Third, the Kremlin needs to tackle Russia’s economic challenges and, facing sanctions from the West, is seeking to expand its influence in Asia. The situation is delicate, as Moscow is competing with China over the region, and at the same time, it is dependent on Beijing’s political and economic help.

Mongolia is an important part of Putin’s energy plan, particularly with the “Power of Siberia 2” pipeline, which Russia hopes will strengthen China’s energy relationship with Moscow.

Mongolia’s position is precarious. With a population of around three million dispersed across a vast territory, it lacks significant military power. It is economically dependent on its powerful neighbors and looks attractive due to its rich natural resources, which are the backbone of its economy. More than one in four of its population lives in poverty.

Russia and China account for the majority of Mongolia’s trade and investment, with all trade routes passing through their territory. This dependence very obviously limits the country’s ability to make independent decisions.

The Ukrainian government has called on Mongolia to fulfill its obligations under the Rome Statute, arguing that the ICC warrant is recognized by Mongolia, and urged the government in Ulaanbaatar to transfer Putin to the court in the Hague. But while the country has said it maintains “steadfast support” for the ICC, that clearly isn’t true.

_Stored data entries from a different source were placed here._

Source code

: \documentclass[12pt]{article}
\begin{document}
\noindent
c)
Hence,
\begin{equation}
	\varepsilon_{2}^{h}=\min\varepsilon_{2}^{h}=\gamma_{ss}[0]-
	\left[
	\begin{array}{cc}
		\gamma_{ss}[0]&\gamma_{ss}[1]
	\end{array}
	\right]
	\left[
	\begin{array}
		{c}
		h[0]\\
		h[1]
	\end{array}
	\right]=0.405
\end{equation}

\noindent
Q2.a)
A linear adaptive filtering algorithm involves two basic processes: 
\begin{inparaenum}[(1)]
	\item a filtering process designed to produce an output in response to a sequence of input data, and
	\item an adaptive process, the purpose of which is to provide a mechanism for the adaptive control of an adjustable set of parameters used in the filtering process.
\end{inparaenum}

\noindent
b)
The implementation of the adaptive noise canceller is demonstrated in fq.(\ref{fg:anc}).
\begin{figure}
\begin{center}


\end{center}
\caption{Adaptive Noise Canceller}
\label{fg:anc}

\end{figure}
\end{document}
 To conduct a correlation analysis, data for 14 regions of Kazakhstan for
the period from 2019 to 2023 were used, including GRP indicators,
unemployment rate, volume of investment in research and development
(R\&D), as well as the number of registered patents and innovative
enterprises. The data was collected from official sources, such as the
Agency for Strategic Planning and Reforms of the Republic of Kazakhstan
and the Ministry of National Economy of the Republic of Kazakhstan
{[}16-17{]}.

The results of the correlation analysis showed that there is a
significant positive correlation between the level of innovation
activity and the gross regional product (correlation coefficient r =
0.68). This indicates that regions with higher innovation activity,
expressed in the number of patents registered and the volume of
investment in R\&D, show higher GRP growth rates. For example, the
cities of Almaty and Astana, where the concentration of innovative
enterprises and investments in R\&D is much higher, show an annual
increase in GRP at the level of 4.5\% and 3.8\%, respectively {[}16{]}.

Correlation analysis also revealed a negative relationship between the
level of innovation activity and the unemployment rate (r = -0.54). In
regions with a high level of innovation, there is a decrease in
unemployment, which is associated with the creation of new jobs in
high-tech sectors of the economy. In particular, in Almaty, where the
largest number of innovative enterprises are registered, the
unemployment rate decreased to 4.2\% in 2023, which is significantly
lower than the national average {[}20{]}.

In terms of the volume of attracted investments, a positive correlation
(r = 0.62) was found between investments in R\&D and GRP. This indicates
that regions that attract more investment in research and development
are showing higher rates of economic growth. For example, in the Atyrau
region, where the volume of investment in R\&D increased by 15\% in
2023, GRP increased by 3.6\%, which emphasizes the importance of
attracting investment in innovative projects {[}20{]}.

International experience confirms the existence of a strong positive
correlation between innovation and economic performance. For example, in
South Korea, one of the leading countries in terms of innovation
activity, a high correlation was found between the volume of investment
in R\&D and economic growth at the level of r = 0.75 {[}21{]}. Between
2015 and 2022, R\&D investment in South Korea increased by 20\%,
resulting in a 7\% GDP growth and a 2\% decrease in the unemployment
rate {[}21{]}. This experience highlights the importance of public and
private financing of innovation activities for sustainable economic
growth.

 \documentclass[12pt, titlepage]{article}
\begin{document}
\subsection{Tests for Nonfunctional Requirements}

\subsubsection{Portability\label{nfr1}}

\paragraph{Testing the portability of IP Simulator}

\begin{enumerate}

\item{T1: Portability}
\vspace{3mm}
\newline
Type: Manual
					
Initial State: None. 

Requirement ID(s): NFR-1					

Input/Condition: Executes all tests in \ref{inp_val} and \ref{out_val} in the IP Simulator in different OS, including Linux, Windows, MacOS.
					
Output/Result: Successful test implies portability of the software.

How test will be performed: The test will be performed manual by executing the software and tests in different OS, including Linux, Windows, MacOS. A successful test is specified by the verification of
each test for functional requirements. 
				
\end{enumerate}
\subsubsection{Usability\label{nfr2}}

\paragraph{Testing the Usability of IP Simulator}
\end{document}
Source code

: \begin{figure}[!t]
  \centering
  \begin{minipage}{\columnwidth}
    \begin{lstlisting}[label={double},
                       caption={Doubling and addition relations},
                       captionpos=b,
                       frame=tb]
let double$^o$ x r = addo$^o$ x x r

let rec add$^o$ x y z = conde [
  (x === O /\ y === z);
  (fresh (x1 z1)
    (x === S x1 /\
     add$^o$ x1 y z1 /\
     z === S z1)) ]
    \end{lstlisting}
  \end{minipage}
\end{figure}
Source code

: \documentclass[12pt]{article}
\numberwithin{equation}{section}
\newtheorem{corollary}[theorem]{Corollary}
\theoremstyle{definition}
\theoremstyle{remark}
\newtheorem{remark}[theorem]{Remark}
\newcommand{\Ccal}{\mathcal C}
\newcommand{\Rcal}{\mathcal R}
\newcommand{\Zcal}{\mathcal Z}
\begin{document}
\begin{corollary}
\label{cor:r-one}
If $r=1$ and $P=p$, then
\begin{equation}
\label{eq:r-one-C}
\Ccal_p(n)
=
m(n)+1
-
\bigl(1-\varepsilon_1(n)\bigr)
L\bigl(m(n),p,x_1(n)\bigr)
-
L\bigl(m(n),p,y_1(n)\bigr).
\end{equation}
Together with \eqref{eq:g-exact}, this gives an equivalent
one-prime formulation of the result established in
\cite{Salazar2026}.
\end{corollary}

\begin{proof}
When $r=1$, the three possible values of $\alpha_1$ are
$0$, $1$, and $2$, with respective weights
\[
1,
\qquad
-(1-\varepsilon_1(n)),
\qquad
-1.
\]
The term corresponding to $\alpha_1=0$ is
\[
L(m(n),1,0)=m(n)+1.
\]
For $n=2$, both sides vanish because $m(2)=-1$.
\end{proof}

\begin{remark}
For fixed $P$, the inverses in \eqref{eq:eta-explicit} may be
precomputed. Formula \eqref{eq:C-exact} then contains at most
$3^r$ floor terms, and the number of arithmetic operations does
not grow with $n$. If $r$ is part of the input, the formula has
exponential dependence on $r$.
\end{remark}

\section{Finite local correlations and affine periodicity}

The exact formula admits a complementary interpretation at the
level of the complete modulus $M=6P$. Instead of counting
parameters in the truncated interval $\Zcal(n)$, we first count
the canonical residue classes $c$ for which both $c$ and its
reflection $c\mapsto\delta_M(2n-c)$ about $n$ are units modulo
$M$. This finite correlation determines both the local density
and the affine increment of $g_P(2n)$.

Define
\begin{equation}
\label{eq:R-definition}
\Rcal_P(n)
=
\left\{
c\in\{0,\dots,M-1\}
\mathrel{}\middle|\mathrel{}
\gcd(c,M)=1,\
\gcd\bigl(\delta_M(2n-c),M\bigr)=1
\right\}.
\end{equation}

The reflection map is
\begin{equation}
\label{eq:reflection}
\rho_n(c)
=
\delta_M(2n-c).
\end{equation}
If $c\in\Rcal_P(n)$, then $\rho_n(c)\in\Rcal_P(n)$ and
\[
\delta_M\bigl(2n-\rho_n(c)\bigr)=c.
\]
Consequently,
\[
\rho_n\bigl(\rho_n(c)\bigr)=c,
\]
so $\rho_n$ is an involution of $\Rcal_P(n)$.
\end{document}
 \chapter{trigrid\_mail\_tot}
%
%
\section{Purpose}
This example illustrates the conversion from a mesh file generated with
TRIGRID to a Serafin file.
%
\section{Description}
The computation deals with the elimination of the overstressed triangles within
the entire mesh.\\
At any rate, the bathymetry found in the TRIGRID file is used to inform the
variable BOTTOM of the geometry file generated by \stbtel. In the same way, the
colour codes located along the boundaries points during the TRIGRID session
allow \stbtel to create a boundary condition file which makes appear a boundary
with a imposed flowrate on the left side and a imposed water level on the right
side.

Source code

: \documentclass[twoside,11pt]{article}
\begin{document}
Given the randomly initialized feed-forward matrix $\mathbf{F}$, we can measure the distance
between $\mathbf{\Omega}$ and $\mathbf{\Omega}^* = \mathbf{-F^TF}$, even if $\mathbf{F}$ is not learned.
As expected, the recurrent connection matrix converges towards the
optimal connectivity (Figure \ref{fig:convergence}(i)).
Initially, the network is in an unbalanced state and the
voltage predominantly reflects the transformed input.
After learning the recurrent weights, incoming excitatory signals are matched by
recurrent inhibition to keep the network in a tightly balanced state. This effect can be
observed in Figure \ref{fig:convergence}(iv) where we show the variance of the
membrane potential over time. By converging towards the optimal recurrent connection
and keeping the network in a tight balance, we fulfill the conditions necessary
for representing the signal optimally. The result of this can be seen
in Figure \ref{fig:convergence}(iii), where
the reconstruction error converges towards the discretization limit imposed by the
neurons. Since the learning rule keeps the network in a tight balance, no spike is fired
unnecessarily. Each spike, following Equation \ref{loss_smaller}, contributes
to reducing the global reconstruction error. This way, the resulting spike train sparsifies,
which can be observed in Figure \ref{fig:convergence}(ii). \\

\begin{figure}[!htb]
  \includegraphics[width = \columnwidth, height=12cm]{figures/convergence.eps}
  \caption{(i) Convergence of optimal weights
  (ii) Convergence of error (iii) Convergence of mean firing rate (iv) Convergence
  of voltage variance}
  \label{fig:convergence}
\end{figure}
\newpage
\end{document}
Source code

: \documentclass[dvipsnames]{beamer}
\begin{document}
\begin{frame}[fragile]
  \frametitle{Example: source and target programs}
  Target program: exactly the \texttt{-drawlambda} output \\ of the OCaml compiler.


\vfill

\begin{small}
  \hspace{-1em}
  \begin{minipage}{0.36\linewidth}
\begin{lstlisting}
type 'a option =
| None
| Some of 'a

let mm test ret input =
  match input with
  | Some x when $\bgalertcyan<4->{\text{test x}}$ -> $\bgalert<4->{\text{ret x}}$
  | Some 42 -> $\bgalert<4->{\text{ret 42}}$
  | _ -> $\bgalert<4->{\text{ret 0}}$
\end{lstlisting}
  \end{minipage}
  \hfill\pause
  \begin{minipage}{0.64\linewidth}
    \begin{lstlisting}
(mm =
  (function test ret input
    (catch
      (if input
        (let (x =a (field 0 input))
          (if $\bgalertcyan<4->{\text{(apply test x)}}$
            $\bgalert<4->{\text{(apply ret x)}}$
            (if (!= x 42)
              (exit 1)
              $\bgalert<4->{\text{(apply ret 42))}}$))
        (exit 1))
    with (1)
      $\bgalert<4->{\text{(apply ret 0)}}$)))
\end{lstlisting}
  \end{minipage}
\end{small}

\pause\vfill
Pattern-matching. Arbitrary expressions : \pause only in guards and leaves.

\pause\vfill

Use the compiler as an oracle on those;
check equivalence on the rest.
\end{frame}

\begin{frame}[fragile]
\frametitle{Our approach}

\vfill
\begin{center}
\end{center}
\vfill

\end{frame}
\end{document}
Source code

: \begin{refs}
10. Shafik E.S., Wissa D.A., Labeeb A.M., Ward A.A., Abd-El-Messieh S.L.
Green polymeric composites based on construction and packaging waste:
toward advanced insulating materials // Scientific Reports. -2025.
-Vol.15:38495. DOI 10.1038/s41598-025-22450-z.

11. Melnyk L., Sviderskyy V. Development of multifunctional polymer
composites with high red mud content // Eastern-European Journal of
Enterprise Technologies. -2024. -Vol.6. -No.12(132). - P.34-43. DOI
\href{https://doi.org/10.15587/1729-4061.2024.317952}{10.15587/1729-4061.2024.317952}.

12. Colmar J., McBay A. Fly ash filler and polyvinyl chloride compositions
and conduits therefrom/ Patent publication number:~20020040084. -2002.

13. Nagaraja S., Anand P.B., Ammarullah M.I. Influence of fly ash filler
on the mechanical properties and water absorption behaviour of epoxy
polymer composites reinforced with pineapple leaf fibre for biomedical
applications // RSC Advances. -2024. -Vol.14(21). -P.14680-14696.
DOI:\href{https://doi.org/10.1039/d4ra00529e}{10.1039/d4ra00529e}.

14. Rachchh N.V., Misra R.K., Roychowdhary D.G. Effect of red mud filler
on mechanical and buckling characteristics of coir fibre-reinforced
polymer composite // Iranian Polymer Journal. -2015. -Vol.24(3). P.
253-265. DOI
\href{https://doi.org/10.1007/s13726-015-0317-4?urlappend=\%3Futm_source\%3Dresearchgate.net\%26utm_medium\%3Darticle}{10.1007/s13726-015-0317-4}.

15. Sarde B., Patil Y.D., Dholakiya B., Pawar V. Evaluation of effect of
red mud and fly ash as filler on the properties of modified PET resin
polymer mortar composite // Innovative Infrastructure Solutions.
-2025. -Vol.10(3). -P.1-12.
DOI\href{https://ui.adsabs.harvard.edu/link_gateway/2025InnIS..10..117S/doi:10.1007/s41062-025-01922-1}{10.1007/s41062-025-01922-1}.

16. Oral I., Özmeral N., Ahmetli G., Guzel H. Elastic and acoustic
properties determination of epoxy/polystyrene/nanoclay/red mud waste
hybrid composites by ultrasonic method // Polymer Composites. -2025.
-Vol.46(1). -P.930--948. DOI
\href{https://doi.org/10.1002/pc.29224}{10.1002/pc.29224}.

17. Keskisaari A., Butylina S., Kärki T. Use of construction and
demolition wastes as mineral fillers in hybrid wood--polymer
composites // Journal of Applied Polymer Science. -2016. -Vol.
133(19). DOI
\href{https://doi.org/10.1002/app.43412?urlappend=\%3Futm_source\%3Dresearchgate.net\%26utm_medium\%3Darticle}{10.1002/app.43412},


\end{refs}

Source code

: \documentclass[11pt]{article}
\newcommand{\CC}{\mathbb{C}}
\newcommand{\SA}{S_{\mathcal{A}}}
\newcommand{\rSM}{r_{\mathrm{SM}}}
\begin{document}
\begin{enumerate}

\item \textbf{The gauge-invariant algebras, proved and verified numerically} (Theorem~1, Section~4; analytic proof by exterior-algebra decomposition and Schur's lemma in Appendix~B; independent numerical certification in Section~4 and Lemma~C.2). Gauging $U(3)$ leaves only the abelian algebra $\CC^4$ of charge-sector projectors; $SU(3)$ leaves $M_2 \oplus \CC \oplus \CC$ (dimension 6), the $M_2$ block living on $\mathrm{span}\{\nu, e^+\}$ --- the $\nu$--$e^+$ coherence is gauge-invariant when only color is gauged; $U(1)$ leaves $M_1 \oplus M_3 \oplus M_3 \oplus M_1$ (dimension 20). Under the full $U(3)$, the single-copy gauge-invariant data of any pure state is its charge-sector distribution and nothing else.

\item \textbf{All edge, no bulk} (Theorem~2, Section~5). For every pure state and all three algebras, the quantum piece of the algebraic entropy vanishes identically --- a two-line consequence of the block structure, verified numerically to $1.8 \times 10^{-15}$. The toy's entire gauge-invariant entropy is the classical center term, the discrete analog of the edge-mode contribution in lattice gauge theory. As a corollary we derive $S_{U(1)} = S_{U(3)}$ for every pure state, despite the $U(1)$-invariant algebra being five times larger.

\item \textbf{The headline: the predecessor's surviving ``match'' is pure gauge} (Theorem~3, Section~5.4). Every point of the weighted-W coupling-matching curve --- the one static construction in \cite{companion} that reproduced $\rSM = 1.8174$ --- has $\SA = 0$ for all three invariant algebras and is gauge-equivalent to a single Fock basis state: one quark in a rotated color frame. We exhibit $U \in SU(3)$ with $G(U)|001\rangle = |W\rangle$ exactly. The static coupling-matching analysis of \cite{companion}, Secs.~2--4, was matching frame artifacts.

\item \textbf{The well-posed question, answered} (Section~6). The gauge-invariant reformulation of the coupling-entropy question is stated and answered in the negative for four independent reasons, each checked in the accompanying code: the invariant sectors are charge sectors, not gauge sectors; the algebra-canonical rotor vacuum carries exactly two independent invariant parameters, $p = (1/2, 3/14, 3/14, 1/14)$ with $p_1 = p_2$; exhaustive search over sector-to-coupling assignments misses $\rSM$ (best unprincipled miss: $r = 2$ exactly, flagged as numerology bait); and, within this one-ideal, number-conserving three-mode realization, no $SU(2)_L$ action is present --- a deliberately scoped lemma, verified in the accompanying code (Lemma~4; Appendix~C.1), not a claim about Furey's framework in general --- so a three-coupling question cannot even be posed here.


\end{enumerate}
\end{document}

The European Commission also called on Mongolia to meet its obligations. The fact that it has chosen not to is the clearest possible demonstration of Western powerlessness in the face of Kremlin realpolitik. That will delight Putin, who is wholly contemptuous of rules-based politics.

Russia’s approach is to win by any means, regardless of the consequences. The West and the institutions it has helped to build lack anything like the same focus or determination.

Elena Davlikanova is a Democracy Fellow with the Center for European Policy Analysis. She is an experienced researcher and in 2022 was co-author of ‘The Work of the Ukrainian Parliament in Wartime’ and ‘The War of Narratives: The Image of Ukraine in Media.’  

Europe’s Edge is CEPA’s online journal covering critical topics on the foreign policy docket across Europe and North America. All opinions expressed on Europe’s Edge are those of the author alone and may not represent those of the institutions they represent or the Center for European Policy Analysis. CEPA maintains a strict intellectual independence policy across all its projects and publications.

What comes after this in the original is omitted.